So here we are in September. The official summer season is almost over. Autumn officially begins on September 23 and then we know that winter isn’t too far away.

We Iowans are subjected to the extremes of weather – from beastly hot, humid summers to bone-chilling winter cold spells.

Accordingly, we love to talk about the weather and these days I’m hearing discussions of how bad winter will be. The Old Farmers’ Almanac is oft quoted and the prediction for Iowan’s 2019-2020 winter is “snowy, icy, icky.”

Forecasting a snowy, icy, icky winter for Iowa is safe. I have survived more than 70 Iowa winters and snowy, icy and icky are the only kind I remember.

I am, however, intrigued by individuals who believe they can predict the coming winter’s weather from signs of nature. I have known several “wooly worm” weather prognosticators.

Unable to divine nature’s signs myself, I did some research. You can decide if these are old wives’ tales or not.

The Old Farmer’s Almanac’ indicates that thicker-than-normal corn husks are a sign of a hard winter to come. Find a cornfield near you and check it out. (If you’re not the corn grower, you might want to ask permission first.)

Another sign of a tough winter ahead is the early departure of geese and ducks. Depending on where you live in Iowa, goose and duck hunting seasons are just around the corner. Make a note!

Here’s one I have never heard before: the Old Farmers’ Almanac maintains that thick hair on the nape of a cow’s neck portends a difficult winter ahead.

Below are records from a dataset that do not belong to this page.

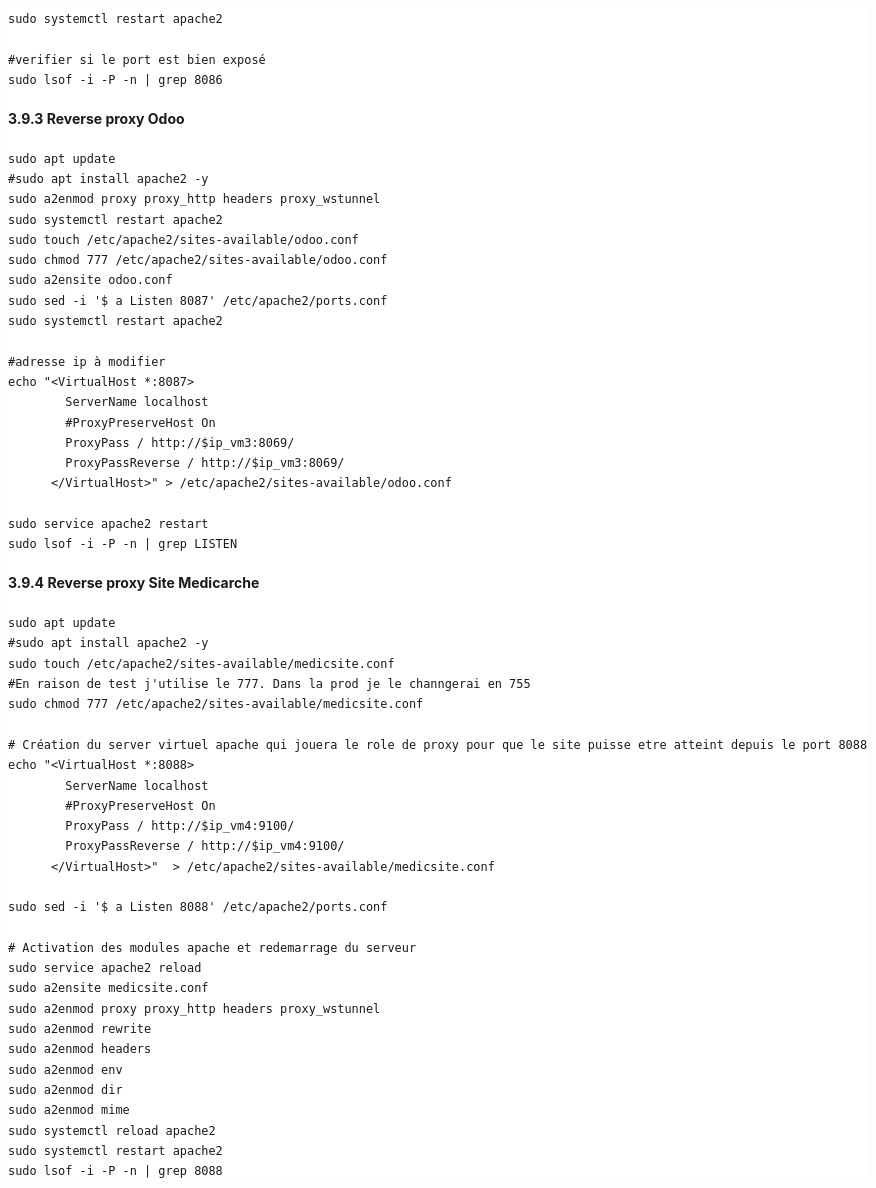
 ```
sudo systemctl restart apache2

#verifier si le port est bien exposé
sudo lsof -i -P -n | grep 8086
```

#### 3.9.3 Reverse proxy Odoo

```
sudo apt update
#sudo apt install apache2 -y
sudo a2enmod proxy proxy_http headers proxy_wstunnel
sudo systemctl restart apache2
sudo touch /etc/apache2/sites-available/odoo.conf
sudo chmod 777 /etc/apache2/sites-available/odoo.conf
sudo a2ensite odoo.conf
sudo sed -i '$ a Listen 8087' /etc/apache2/ports.conf
sudo systemctl restart apache2

#adresse ip à modifier
echo "<VirtualHost *:8087>
        ServerName localhost
        #ProxyPreserveHost On
        ProxyPass / http://$ip_vm3:8069/
        ProxyPassReverse / http://$ip_vm3:8069/
      </VirtualHost>" > /etc/apache2/sites-available/odoo.conf

sudo service apache2 restart
sudo lsof -i -P -n | grep LISTEN
```

#### 3.9.4 Reverse proxy Site Medicarche

```
sudo apt update
#sudo apt install apache2 -y
sudo touch /etc/apache2/sites-available/medicsite.conf
#En raison de test j'utilise le 777. Dans la prod je le channgerai en 755
sudo chmod 777 /etc/apache2/sites-available/medicsite.conf

# Création du server virtuel apache qui jouera le role de proxy pour que le site puisse etre atteint depuis le port 8088
echo "<VirtualHost *:8088>
        ServerName localhost
        #ProxyPreserveHost On
        ProxyPass / http://$ip_vm4:9100/
        ProxyPassReverse / http://$ip_vm4:9100/
      </VirtualHost>"  > /etc/apache2/sites-available/medicsite.conf

sudo sed -i '$ a Listen 8088' /etc/apache2/ports.conf

# Activation des modules apache et redemarrage du serveur 
sudo service apache2 reload
sudo a2ensite medicsite.conf
sudo a2enmod proxy proxy_http headers proxy_wstunnel
sudo a2enmod rewrite
sudo a2enmod headers
sudo a2enmod env
sudo a2enmod dir
sudo a2enmod mime
sudo systemctl reload apache2
sudo systemctl restart apache2
sudo lsof -i -P -n | grep 8088
```
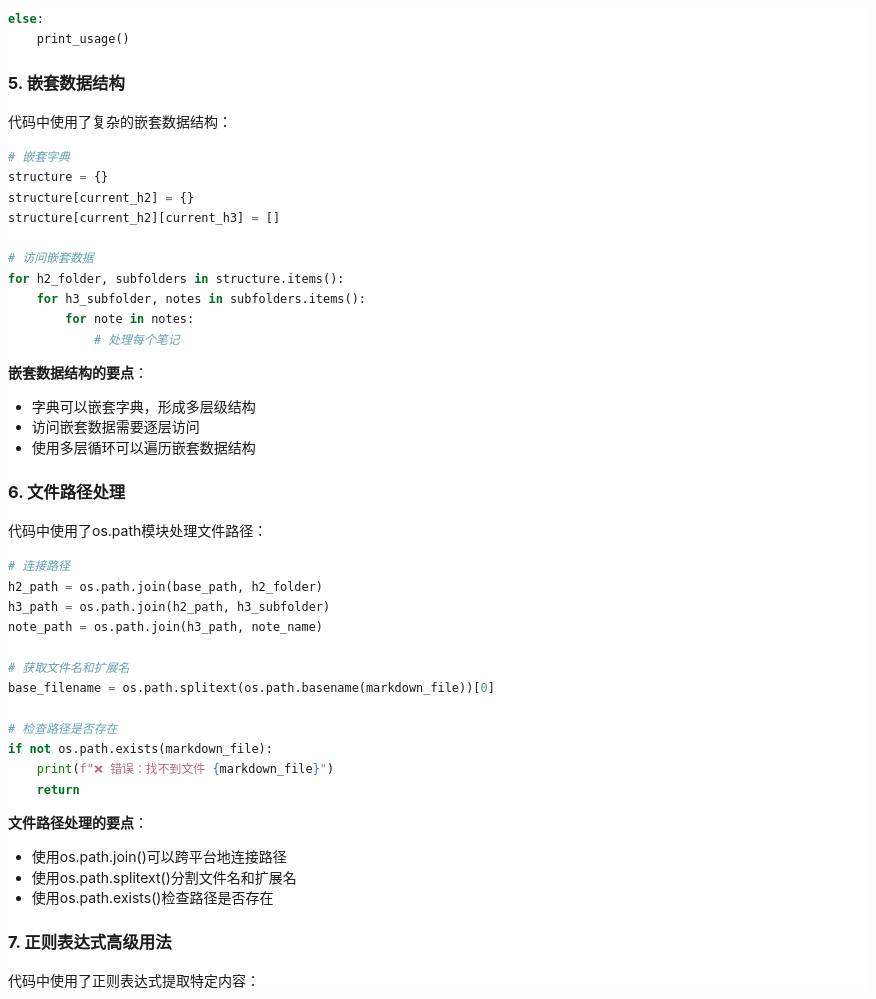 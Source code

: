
 ```python
else:
    print_usage()
```

### 5. 嵌套数据结构

代码中使用了复杂的嵌套数据结构：

```python
# 嵌套字典
structure = {}
structure[current_h2] = {}
structure[current_h2][current_h3] = []

# 访问嵌套数据
for h2_folder, subfolders in structure.items():
    for h3_subfolder, notes in subfolders.items():
        for note in notes:
            # 处理每个笔记
```

**嵌套数据结构的要点**：
- 字典可以嵌套字典，形成多层级结构
- 访问嵌套数据需要逐层访问
- 使用多层循环可以遍历嵌套数据结构

### 6. 文件路径处理

代码中使用了os.path模块处理文件路径：

```python
# 连接路径
h2_path = os.path.join(base_path, h2_folder)
h3_path = os.path.join(h2_path, h3_subfolder)
note_path = os.path.join(h3_path, note_name)

# 获取文件名和扩展名
base_filename = os.path.splitext(os.path.basename(markdown_file))[0]

# 检查路径是否存在
if not os.path.exists(markdown_file):
    print(f"❌ 错误：找不到文件 {markdown_file}")
    return
```

**文件路径处理的要点**：
- 使用os.path.join()可以跨平台地连接路径
- 使用os.path.splitext()分割文件名和扩展名
- 使用os.path.exists()检查路径是否存在

### 7. 正则表达式高级用法

代码中使用了正则表达式提取特定内容：
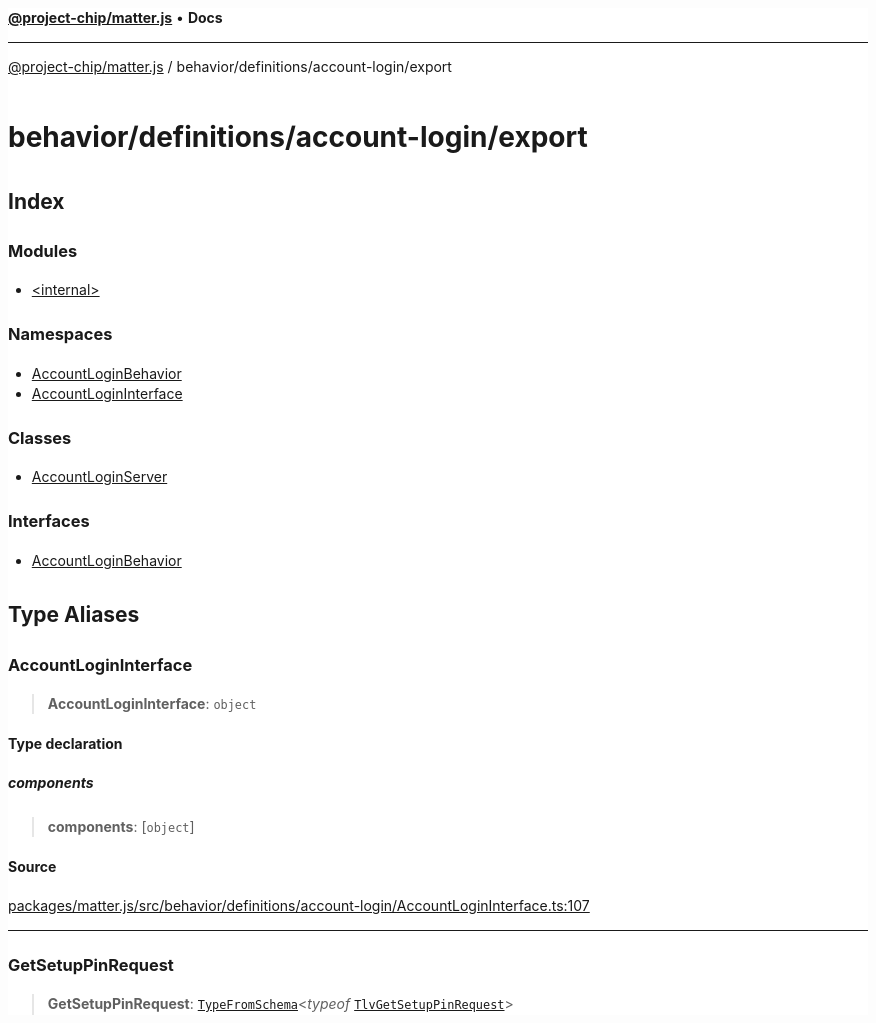 [**@project-chip/matter.js**](../../../../README.md) • **Docs**

***

[@project-chip/matter.js](../../../../modules.md) / behavior/definitions/account-login/export

# behavior/definitions/account-login/export

## Index

### Modules

- [\<internal\>](-internal-/README.md)

### Namespaces

- [AccountLoginBehavior](namespaces/AccountLoginBehavior/README.md)
- [AccountLoginInterface](namespaces/AccountLoginInterface/README.md)

### Classes

- [AccountLoginServer](classes/AccountLoginServer.md)

### Interfaces

- [AccountLoginBehavior](interfaces/AccountLoginBehavior.md)

## Type Aliases

### AccountLoginInterface

> **AccountLoginInterface**: `object`

#### Type declaration

##### components

> **components**: [`object`]

#### Source

[packages/matter.js/src/behavior/definitions/account-login/AccountLoginInterface.ts:107](https://github.com/project-chip/matter.js/blob/7a8cbb56b87d4ccf34bec5a9a95ab40a1711324f/packages/matter.js/src/behavior/definitions/account-login/AccountLoginInterface.ts#L107)

***

### GetSetupPinRequest

> **GetSetupPinRequest**: [`TypeFromSchema`](../../../../tlv/export/README.md#typefromschemas)\<*typeof* [`TlvGetSetupPinRequest`](../../../../cluster/export/namespaces/AccountLogin/README.md#tlvgetsetuppinrequest)\>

I served as a bovine sanitation engineer (cow manure scooper) in my youth but I had never thought of checking a cow’s neck to forecast the weather.

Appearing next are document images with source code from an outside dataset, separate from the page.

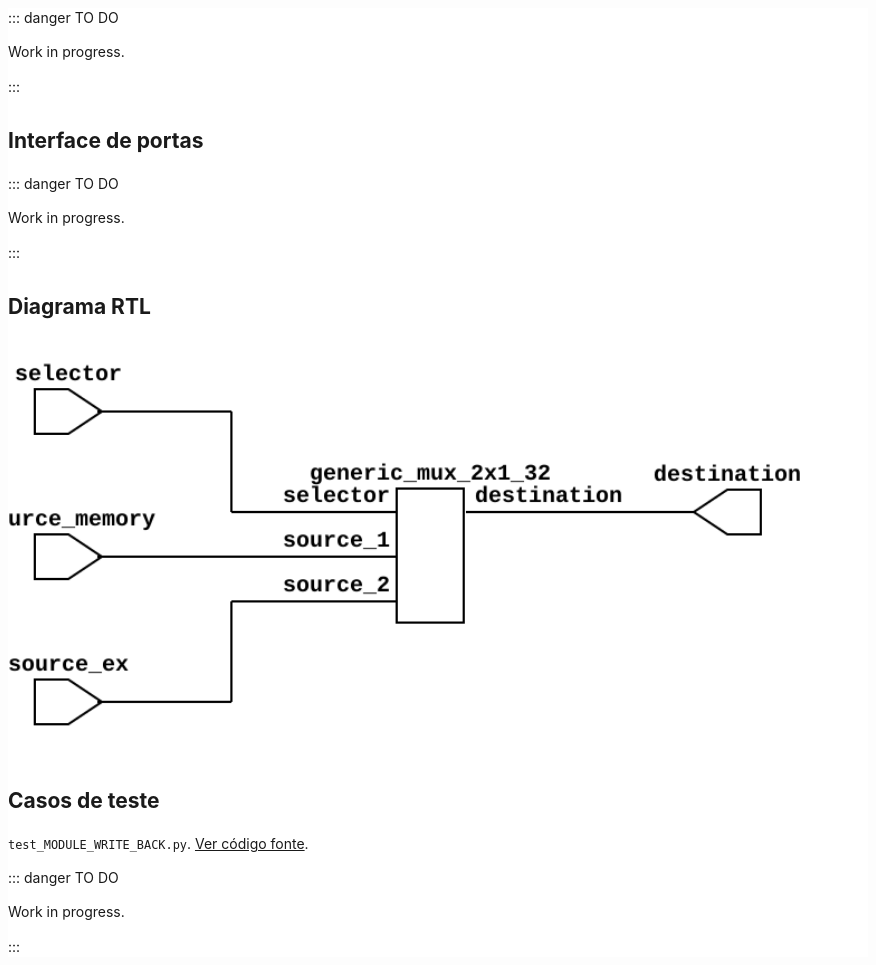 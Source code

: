 ::: danger TO DO

Work in progress.

:::

## Interface de portas

::: danger TO DO

Work in progress.

:::

## Diagrama RTL

<img src="../../public/images/referencia/componentes/module_write_back_netlist.svg" alt="Diagrama de RTL da Escrita e Retorno" style="width: 100%; background-color: white;">

## Casos de teste

`test_MODULE_WRITE_BACK.py`.
[Ver código fonte](https://github.com/pfeinsper/24a-CTI-RISCV/blob/main/test/test_MODULE_WRITE_BACK.py).

::: danger TO DO

Work in progress.

:::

Though I admire the industriousness of ants, I had never considered them a predictor of winter’s misery. The Old Farmers’ Almanac says that when ants march in a line rather than in a meandering hike we can expect a rough winter.

There are other natural signs for predicting the harshness of the coming winter. Some folks believe that when leaves fall early, fall and winter will be mild. Late fall leaves foretell a severe winter. Pay attention!

In a previous community our lot had several beautiful oak trees and we had a lot of acorns on the ground. If your yard (or porch or driveway) has an abundance of acorns this fall you can expect more snowfall this winter.

Accordingly, keep an eye on the squirrels! Busy squirrels storing lots of food predicts a more severe winter. Nature observers also maintain that bushier tails and nests higher in the trees is a sign of a difficult winter ahead.

If you have an Osage orange (hedge apple) tree on your property, you may be able to predict the harshness of the impending winter. People who study these things indicate that if you have a lot of the grapefruit-sized yellow-green fruit on the ground you can expect a harsh winter. The larger the fruit, they say, the tougher the winter. By the way, those hedge apples are also believed to repel spiders.

Upon returning from vacation several weeks ago I noticed that some animal had left calling cards on our driveway. I recognize rabbit droppings and dog waste but this was different and I finally concluded that some raccoons had pooped on our driveway. Sure enough, one of my neighbors had battled with raccoons on his property while we were gone. I don’t enjoy dealing with the little bandits but nature observers say raccoons with thick tails and bright bands are a sign of a harsh winter ahead.

And then there’s the wooly worm. Watch for woolly bear caterpillars, also known as woolly worms, this fall. Note that woolly worms are black and brown. If the brown segment is small, the winter will be severe. If the brown segment takes up most of the caterpillar, the winter will be mild.

You are now on your way to being a nature’s winter weather forecaster. I have been paying attention lately and I predict that the winter ahead will be snowy, icy and icky. Emphasis on icky.